Los epígonos de la retirada se
mueven por impulso ajeno. Obran bajo una presión que viene de abajo y de
arriba. El verdadero héroe de la renuncia, en cambio, es él mismo, la fuerza
motriz. Mijail Gorbachov es el iniciador de un proceso, con el que otros, más o
menos voluntariamente, intentan ir al paso. Él representa -como es ya hoy manifiesto-
una figura secular. La dimensión clara de la tarea que se ha impuesto es algo
sin precedentes. Está empeñado en desmontar el penúltimo imperio monolítico del
siglo XX, sin violencia, sin pánico, sin guerras. Si esto será posible o no
está por ver. Con todo, nadie habría considerado posible hace unos meses lo que
él ha conseguido hasta ahora por ese camino. Ha tenido que pasar mucho tiempo
hasta que el mundo ha empezado a entender su proyecto. La inteligencia
superior, la valentía moral y la perspectiva amplia de este hombre, todo ello
estaba tan lejos del horizonte de la clase política -en Oriente y en Occidente-
que ningún Gobierno se ha atrevido a tomarle la palabra.
Tampoco sobre su popularidad en
su país podrá Gorbachov hacerse muchas ilusiones. El más grande de todos los
políticos de la renuncia se ve allí a cada paso enfrentado al problema de los
resultados inmediatos, como si se tratara de anunciar otra vez a los pueblos un
futuro prometedor que ofreciera a cada uno, según sus necesidades y de forma
gratuita, jabón, cohetes y fraternidad; como si hubiera alguna otra forma de
progreso que la retirada; como si no dependieran todas las oportunidades
futuras de desarmar al Leviatán y de encontrar el camino que conduce del abismo
a la normalidad. Es claro que cada paso por este camino representa un peligro
mortal para el protagonista. Por la izquierda y por la derecha está rodeado de
enemigos viejos y jóvenes, gritones y mudos. Como corresponde a un héroe,
Gorbachov es un hombre muy solitario.
No se trata en todo esto de
reclamar un reconocimiento público para los grandes y pequeños héroes del
desarme, un reconocimiento que, por lo demás, ni ellos mismos piden. No hacen
falta nuevos monumentos. En cambio, es hora ya de tomar en serio a estos nuevos
protagonistas y considerar aquello en lo que convienen y aquello en que se
distinguen. Una moral política que sólo conoce figuras luminosas y seres
desalmados no será capaz de realizar semejante examen.

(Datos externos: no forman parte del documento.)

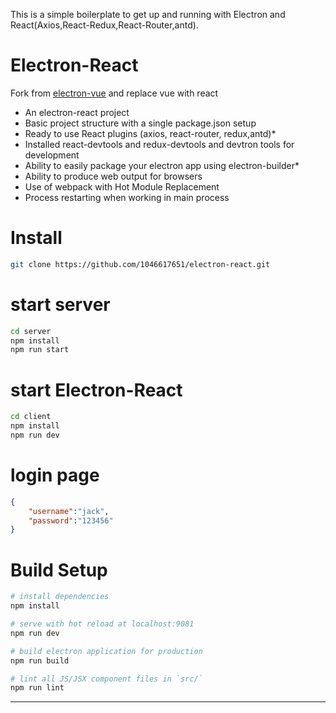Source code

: This is a simple boilerplate to get up and running with Electron and React(Axios,React-Redux,React-Router,antd).
# Electron-React
Fork from [electron-vue](https://github.com/SimulatedGREG/electron-vue) and replace vue with react
* An electron-react project
* Basic project structure with a single package.json setup
* Ready to use React plugins (axios, react-router, redux,antd)*
* Installed react-devtools and redux-devtools and devtron tools for development
* Ability to easily package your electron app using electron-builder*
* Ability to produce web output for browsers
* Use of webpack with Hot Module Replacement
* Process restarting when working in main process

# Install
``` bash
git clone https://github.com/1046617651/electron-react.git
```
# start server
``` bash
cd server
npm install
npm run start
```
# start Electron-React
```bash
cd client
npm install
npm run dev
```

# login page
```json
{
    "username":"jack",
    "password":"123456"
}
```
# Build Setup

``` bash
# install dependencies
npm install

# serve with hot reload at localhost:9081
npm run dev

# build electron application for production
npm run build

# lint all JS/JSX component files in `src/`
npm run lint

```

---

Un filósofo alemán ha dicho que
al final de este siglo no se trata de mejorar el mundo, sino de respetarlo.
Este juicio vale no sólo para aquellas dictaduras que actualmente están siendo
desguazadas con más o menos arte delante de nuestros ojos. También a las
democracias occidentales les aguarda un desarme del que no existe precedente.
El aspecto militar no es más que uno entre muchos. Otras posiciones
insostenibles que hay que eliminar son las que se refieren a la guerra de
deudas con el Tercer Mundo, y la retirada más difícil de todas es la de la
guerra que estamos librando desde la revolución industrial contra nuestra
propia biosfera.
Sería hora, por tanto, de que
nuestros insignificantes políticos tomaran ejemplo de los especialistas del
desmontaje. Las tareas que hay que solventar exigen capacidades que hay que
estudiar ante todo en los modelos. Así, una política de la energía o del
tráfico que merezca tal nombre sólo puede abordarse con una retirada
estratégica. Esta política exige el desmontaje de industrias clave que a largo
plazo no son menos peligrosas que un partido unificado. El coraje civil que se
necesitaría para ello es semejante al que un funcionario comunista necesita
cuando se trata de abolir el monopolio dé su partido. En lugar de esto, nuestra
clase política se ejercita en posturas necias de vencedores y mentiras de
autocomplacencia y vanidad. Triunfa levantando muros y cree que va a dominar el
futuro quedándose sentada fuera. Del imperativo moral de la renuncia no siente
nada. El arte de la retirada le es ajeno. Nuestra clase política tiene todavía
mucho que aprender.
Traducción de Tomás Romera Sanz
Tomado de EL PAÍS, 26 de diciembre, 1989.